14 - L'Ogre, c'est toi

Lucius interrompit la liesse et la joie de ses esclaves, qui furent comme douchés par son apparition. Un silence, rompu seulement par les cigales dans la nuit chaude, se posa dans l'atrium auparavant plein de joie et de vie. Enheduanna eut le réflexe de placer Jéziré derrière elle, comme on le ferait à l'apparition d'un molosse enragé.

— Je... Sargon, j'ignore encore si on vous l'a dit, mais cette chambre d'invités sera pour toi et ta famille, si tu veux y mettre vos affaires.

Il resta sans bouger, les bras croisés, sentant peser sur ses pieds les regards de tous ses serviteurs.

— Vous ne serez pas... vous ne serez plus maltraités, ajouta Lucius en sentant sa gorge s'assécher. Jéziré ? J'espère que tu voudras bien apprendre à lire avec Samuel Binyamin, que voici. Si tes parents ne s'y opposent pas...

Que Lucius propose à une esclave – qui plus est une femme – d'apprendre à lire fit rire jaune Kahina. La Numide se tenait près de Gunvor et elle était la seule à affronter le centurion en face.

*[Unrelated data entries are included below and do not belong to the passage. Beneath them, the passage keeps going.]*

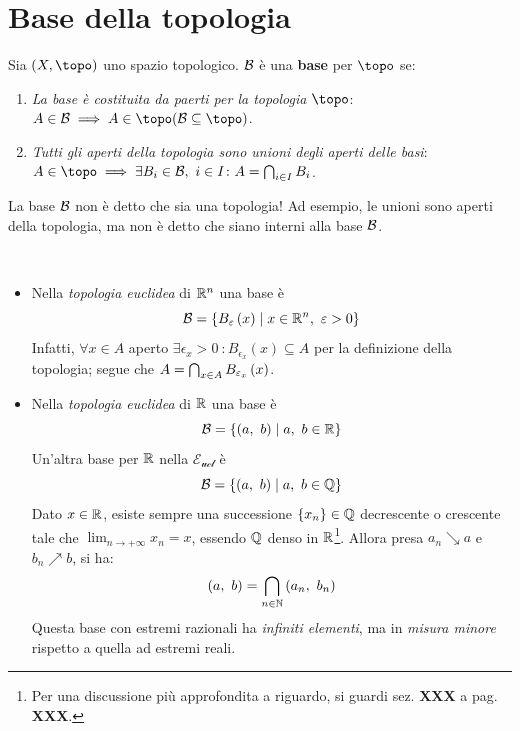 \section{Base della topologia}
\begin{define}
Sia $\left(X, \topo\right)$ uno spazio topologico. $\mathcal{B}$ è una \textbf{base} per $\topo$ se:
\begin{enumerate}
\item \textit{La base è costituita da paerti per la topologia $\topo$}: $A\in\basis\implies A\in\topo (\basis\subseteq\topo)$.
\item \textit{Tutti gli aperti della topologia sono unioni degli aperti delle basi}:
$A\in\topo\implies\exists B_i\in\basis,\ i\in I\colon A=\union_{i\in I}B_i$.
\end{enumerate}
\end{define}
\begin{attention}
La base $\mathcal{B}$ non è detto che sia una topologia! Ad esempio, le unioni sono aperti della topologia, ma non è detto che siano interni alla base $\mathcal{B}$.
\end{attention}
\begin{example}~{}
\begin{itemize}
\item Nella \textit{topologia euclidea} di $\mathbb{R}^n$ una base è
\begin{equation}
\mathcal{B}=\left\{B_{\varepsilon}\left(x\right)\mid x\in\mathbb{R}^n,\ \varepsilon>0\right\}
\end{equation}
Infatti, $\forall x\in A$ aperto $\exists\epsilon_x>0\ \colon B_{\epsilon_x}\left(x\right)\subseteq A$ per la definizione della topologia; segue che $A=\mathop{{\bigcap}}\displaylimits_{x\in A}B_{\varepsilon_x}\left(x\right)$.
\item Nella \textit{topologia euclidea} di $\mathbb{R}$ una base è
\begin{equation}
	\mathcal{B}=\left\{\left(a,\ b\right)\mid a,\ b\in \mathbb{R}\right\}
\end{equation}
Un'altra base per $\mathbb{R}$ nella $\mathcal{E_{ucl}}$ è 
\begin{equation*}
	\basis=\left\{\left(a,\ b\right)\mid a,\ b\in \rationalset\right\}
\end{equation*}
Dato $x\in\mathbb{R}$, esiste sempre una successione $\left\{x_n\right\}\in\mathbb{Q}$ decrescente o crescente tale che $\displaystyle\lim_{n \to +\infty}x_n=x$, essendo $\mathbb{Q}$ denso in $\mathbb{R}$\footnote{Per una discussione più approfondita a riguardo, si guardi sez. \textbf{XXX} a pag. \textbf{XXX}.}. Allora presa $a_n\searrow a$ e $b_n\nearrow b$, si ha:
\begin{equation*}
\left(a,\ b\right)=\mathop{{\bigcap}}\displaylimits_{n\in \mathbb{N}}\left(a_n,\ b_n\right)
\end{equation*}
Questa base con estremi razionali ha \textit{infiniti elementi}, ma in \textit{misura minore} rispetto a quella ad estremi reali.
\end{itemize}
\end{example}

— Souhaites-tu participer à ces leçons, Kahina ? demanda acerbement le centurion.

Il regretta aussitôt son acidité, qui mit à mal ses maigres efforts pour rassurer ses servants. Gunvor lui lança un coup d'œil réprobateur, mais l'arrivée d'une fine silhouette apaisa les tensions : Talitha, les yeux gonflés, était discrètement sortie de sa chambre.

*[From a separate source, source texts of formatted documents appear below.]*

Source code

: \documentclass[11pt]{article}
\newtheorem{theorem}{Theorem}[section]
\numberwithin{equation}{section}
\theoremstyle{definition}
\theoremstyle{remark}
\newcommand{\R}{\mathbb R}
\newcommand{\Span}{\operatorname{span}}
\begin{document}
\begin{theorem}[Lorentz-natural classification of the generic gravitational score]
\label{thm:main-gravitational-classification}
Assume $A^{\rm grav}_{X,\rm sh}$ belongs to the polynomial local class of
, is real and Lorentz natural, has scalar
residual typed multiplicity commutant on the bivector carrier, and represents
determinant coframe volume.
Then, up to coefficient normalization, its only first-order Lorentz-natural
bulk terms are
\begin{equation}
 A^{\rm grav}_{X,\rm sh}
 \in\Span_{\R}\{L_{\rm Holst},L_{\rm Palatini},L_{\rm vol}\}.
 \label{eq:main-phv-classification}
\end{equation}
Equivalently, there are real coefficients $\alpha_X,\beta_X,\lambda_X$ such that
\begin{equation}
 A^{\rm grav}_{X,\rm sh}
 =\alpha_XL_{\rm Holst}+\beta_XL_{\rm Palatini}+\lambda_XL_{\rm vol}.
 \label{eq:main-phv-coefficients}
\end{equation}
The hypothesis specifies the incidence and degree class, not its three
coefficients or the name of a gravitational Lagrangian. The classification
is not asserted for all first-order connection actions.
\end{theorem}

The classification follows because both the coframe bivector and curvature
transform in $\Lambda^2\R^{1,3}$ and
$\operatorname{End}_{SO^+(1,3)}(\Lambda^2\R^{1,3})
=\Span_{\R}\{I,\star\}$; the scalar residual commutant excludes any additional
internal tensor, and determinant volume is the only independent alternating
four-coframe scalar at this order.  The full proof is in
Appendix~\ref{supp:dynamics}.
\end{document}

— Ah, Samuel, voici la Judéenne. Talitha...

Shalom, ana Samuel Binyamin, Talitha, fit le grand Juif avec un large sourire.

Il ajouta une phrase qui déclencha la surprise de la jeune fille. Celle-ci, ravie, éclata de rire et se répandit en un long discours à l'adresse de son compatriote, auquel ce dernier répondait avec autant de bonheur. L'homme finit par désigner Lucius, pour qui le débit en araméen était trop rapide pour qu'il parvienne à comprendre la teneur du dialogue, et le centurion reçut dans ses bras la jeune Talitha extatique.

— Merci ! fit cette dernière en latin. Merci ! Merci, merci, merci !

Elle le serra entre ses bras avec une force insoupçonnée et répéta « Merci » encore plusieurs fois. Lucius, embarrassé, finit par refermer ses bras sur la petite maman et murmura « Non, non » à chaque « Merci » qu'il recevait. Talitha finit par aller serrer contre elle Gunvor, puis Kahina, et enfin Jéziré, qui éclata de rire face à cette manifestation si joyeuse du bonheur de la Judéenne. Le rire de l'enfant, qui devait avoir sept ans, résonna comme des grelots dans l'atrium et ce fut ce rire qui parvint à apaiser la tension qui était apparue à l'entrée du centurion. Talitha, qui n'avait pas tout à fait compris l'étendue des dégâts que Lucius avait causés, prit Jéziré par la main, heureuse que la petite s'exprime enfin, et l'amena jusqu'au centurion tout en parlant longuement en araméen. Le maître du domaine, inquiet, voulut la retenir du geste, lança un appel à l'aide muet à Samuel – qui l'ignora – et fut bientôt obligé de se pencher sur la petite Perse, qui avait bien sûr cessé de rire.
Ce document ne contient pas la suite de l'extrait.